First of all, HoC and Arrested Development‘s fourth season were both nominated, which is cool news in that it somewhat legitimizes the millennial Netflix obsession. Secondly, career-centric TV shows like Scandal, Mad Men, Veep, 30 Rock, Breaking Bad (cooking meth is kind of a career, right?), and Parks and Recreation are center-stage this year. And finally, possibly (read: definitely) the best news of all: for the third time in Primetime Emmy history (and for the third time in the last four years), a majority of the directing nominees are women.
In this year’s Outstanding Direction For a Comedy Series category, Lena Dunham received a directing nod for Girls‘ “On All Fours,” Gail Mancuso was nominated for Modern Family‘s “Arrested,” and Beth McCarthy-Miller was nominated for 30 Rock‘s “Hogcock! / Last Lunch.” This is the second Emmy directing nomination for both Dunham and Mancuso, and the eighth for McCarthy-Miller. None of these women have won a directing Emmy before, and only one female, Betty Davis for 1993′s Dream On, has ever taken home the Outstanding Directing in a Comedy Series award.
As feminists, activists, and those in the industry have been raising their voices about the dearth of women (both onscreen and off) in TV and movies for years, having an institution like the Emmys acknowledge women’s contributions is refreshing. However, women working behind the camera are still few and far between: only four women have ever been nominated for a Best Director Oscar, and only one (Kathryn Bigelow) has ever taken home the award.

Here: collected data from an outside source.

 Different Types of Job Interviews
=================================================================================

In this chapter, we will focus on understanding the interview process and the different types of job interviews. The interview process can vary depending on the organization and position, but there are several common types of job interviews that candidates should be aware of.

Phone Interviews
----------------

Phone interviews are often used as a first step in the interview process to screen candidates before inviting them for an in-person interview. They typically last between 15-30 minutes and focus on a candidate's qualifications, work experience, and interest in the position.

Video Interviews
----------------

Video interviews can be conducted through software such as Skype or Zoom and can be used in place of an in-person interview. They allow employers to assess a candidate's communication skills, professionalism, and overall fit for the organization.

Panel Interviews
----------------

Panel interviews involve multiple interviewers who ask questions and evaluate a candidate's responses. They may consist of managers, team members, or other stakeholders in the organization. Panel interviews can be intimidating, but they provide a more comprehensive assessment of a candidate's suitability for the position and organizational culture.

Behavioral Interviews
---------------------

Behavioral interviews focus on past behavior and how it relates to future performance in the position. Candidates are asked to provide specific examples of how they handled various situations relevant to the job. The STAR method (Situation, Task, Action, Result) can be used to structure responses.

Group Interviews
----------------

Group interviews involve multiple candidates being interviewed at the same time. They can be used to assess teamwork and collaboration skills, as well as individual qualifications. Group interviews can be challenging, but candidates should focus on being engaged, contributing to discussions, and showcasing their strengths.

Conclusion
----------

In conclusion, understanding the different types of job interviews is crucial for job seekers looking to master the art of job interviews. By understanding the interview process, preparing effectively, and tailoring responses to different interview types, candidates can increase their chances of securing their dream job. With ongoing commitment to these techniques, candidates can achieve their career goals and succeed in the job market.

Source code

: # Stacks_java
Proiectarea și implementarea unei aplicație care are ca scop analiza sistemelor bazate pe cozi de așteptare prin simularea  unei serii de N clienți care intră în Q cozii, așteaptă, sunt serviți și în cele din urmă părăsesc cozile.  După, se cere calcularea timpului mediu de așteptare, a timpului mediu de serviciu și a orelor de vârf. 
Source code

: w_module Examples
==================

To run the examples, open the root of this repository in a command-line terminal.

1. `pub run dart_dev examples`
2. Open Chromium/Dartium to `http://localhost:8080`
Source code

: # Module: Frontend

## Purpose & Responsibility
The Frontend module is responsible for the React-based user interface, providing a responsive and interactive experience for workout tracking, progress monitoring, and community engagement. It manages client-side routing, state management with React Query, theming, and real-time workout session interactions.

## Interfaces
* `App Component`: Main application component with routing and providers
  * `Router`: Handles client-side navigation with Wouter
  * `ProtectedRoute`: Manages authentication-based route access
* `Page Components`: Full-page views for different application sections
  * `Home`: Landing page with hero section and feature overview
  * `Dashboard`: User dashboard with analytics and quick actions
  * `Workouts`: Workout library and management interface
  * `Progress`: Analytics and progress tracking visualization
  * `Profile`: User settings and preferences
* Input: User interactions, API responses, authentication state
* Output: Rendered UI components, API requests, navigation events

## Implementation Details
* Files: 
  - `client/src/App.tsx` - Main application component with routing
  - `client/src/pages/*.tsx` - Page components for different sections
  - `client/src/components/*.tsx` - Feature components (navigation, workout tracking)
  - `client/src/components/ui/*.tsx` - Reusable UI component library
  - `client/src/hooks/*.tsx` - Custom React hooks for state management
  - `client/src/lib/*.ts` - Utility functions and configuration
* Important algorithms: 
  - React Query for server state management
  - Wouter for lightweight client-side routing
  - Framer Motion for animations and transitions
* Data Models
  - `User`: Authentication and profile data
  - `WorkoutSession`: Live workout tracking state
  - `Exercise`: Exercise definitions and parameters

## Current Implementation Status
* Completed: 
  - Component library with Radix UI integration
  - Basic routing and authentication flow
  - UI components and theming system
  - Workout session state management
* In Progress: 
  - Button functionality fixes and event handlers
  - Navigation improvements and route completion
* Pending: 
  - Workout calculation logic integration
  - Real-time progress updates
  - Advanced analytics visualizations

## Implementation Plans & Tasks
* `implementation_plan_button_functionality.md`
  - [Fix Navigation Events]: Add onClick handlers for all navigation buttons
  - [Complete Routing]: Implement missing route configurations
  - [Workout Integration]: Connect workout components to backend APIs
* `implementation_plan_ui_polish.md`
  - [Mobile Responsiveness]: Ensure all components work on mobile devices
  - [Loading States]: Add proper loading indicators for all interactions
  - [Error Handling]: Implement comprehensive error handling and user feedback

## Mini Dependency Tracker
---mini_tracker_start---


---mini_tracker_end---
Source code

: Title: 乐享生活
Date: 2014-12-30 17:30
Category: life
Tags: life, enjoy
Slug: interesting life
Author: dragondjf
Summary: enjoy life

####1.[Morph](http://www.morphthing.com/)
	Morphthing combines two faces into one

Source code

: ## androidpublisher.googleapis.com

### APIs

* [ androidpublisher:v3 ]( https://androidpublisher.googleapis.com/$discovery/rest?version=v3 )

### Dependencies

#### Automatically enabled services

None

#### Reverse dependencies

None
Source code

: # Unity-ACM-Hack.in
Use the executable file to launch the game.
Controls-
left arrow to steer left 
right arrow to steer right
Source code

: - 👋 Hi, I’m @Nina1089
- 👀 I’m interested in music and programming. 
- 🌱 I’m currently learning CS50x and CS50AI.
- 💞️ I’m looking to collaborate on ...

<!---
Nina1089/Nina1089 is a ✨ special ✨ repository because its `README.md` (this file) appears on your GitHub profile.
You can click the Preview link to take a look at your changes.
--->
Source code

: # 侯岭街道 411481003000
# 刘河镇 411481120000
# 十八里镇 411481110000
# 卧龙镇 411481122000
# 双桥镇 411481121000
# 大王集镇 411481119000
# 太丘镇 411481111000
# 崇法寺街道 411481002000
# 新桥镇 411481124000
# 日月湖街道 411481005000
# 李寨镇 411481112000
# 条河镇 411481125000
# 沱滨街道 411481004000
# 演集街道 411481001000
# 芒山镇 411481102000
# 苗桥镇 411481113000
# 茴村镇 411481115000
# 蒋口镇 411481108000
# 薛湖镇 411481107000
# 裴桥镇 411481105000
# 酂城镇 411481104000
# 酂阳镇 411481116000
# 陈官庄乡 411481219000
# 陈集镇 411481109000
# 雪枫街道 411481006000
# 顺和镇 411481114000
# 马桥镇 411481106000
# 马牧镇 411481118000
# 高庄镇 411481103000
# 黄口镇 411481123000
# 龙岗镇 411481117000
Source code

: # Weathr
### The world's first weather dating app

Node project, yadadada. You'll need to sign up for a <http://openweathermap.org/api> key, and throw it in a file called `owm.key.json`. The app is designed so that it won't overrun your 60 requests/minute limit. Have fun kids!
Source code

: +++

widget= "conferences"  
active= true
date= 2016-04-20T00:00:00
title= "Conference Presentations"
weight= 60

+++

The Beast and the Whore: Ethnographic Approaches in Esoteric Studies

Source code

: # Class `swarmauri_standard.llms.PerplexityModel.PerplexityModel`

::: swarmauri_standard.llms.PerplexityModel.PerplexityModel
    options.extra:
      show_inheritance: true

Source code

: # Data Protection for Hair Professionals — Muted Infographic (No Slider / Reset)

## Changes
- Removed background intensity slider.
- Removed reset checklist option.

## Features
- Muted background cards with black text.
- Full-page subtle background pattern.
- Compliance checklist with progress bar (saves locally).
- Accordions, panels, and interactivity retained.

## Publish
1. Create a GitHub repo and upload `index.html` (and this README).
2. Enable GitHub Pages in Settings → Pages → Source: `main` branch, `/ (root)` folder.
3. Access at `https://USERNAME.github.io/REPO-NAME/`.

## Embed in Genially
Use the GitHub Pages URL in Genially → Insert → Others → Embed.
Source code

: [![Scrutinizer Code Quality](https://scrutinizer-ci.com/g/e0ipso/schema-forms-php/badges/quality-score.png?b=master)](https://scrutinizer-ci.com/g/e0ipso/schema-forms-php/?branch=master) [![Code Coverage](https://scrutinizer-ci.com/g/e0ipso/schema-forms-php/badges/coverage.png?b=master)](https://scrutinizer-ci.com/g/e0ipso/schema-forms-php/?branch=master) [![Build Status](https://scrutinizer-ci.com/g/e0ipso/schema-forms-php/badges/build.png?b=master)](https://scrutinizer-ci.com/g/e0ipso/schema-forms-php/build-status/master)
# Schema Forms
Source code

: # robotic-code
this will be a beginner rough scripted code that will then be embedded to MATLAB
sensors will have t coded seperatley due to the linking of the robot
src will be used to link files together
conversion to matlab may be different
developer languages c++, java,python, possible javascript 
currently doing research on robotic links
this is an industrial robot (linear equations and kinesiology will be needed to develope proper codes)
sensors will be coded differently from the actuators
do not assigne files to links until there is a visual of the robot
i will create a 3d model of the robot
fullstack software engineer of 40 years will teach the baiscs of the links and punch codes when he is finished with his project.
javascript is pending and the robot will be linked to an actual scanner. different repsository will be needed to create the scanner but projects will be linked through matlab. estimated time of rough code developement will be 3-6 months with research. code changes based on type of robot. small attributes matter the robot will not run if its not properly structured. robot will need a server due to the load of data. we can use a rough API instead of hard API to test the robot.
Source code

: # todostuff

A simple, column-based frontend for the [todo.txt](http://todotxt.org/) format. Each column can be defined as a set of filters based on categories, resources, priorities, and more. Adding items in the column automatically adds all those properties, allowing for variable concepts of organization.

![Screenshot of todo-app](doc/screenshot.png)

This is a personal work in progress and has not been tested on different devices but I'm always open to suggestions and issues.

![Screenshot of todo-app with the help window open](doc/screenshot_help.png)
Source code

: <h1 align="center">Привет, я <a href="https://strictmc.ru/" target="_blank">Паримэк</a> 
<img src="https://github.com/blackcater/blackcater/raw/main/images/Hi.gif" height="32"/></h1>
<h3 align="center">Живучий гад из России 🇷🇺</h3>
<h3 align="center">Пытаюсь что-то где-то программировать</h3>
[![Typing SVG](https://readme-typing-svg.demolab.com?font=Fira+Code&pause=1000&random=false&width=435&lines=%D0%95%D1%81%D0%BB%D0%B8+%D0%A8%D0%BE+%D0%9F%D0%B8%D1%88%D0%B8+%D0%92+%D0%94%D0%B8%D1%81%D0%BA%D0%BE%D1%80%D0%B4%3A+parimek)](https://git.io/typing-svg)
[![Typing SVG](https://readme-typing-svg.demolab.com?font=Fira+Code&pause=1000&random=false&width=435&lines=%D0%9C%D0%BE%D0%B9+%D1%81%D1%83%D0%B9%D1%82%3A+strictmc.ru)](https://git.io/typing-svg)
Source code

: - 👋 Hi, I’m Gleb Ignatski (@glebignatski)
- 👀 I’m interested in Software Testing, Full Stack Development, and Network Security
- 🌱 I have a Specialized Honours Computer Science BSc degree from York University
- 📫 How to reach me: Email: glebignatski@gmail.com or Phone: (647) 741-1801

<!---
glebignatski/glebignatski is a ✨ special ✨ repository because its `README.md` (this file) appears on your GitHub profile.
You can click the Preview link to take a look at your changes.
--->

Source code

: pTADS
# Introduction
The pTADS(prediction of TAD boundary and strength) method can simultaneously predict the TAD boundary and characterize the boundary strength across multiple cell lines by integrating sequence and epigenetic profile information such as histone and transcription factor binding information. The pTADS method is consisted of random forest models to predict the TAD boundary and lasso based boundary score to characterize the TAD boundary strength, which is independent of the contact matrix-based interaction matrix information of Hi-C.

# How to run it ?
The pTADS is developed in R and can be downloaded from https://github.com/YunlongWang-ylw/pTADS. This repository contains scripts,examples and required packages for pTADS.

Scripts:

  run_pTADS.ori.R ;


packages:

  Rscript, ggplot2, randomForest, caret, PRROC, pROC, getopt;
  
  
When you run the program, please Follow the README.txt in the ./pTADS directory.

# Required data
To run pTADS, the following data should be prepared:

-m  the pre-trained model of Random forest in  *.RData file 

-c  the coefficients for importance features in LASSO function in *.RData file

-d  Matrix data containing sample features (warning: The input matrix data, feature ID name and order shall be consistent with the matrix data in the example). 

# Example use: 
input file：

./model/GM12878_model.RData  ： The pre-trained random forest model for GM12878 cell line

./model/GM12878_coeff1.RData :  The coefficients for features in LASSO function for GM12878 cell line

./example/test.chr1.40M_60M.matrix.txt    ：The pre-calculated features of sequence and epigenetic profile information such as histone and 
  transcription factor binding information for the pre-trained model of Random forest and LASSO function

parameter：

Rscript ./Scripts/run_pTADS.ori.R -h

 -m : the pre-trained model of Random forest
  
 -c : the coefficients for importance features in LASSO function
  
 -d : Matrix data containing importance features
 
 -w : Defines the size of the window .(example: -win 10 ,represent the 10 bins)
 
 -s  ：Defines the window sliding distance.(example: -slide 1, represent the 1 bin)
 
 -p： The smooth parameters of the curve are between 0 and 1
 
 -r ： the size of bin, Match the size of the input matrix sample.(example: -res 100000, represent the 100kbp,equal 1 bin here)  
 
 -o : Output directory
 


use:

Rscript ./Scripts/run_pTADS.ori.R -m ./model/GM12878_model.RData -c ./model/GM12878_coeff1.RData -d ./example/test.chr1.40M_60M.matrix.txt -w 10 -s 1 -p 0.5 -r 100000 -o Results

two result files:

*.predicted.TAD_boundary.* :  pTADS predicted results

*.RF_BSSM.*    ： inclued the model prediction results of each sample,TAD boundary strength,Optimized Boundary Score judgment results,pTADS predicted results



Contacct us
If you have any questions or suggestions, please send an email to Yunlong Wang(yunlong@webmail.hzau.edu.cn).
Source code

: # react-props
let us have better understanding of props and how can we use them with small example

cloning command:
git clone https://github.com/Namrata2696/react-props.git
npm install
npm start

It’s interesting to note that the same women seem to be getting recognized year after year. For example, on the Drama Series side, Michelle MacLaren received her third directing nomination for Breaking Bad, and Lesli Linka Glatter received her second (for Homeland). In the Outstanding Directing for a Miniseries, Movie, or a Dramatic Special category, Allison Anders was nominated for Lifetime’s Ring of Fire and Jane Campion was nominated for Top of the Lake. Rory Kennedy was nominated for a second time in the Director for Nonfiction Programming category for her HBO documentary Ethel. We love that increasing numbers of women are being nominated, but can we get some diversity here?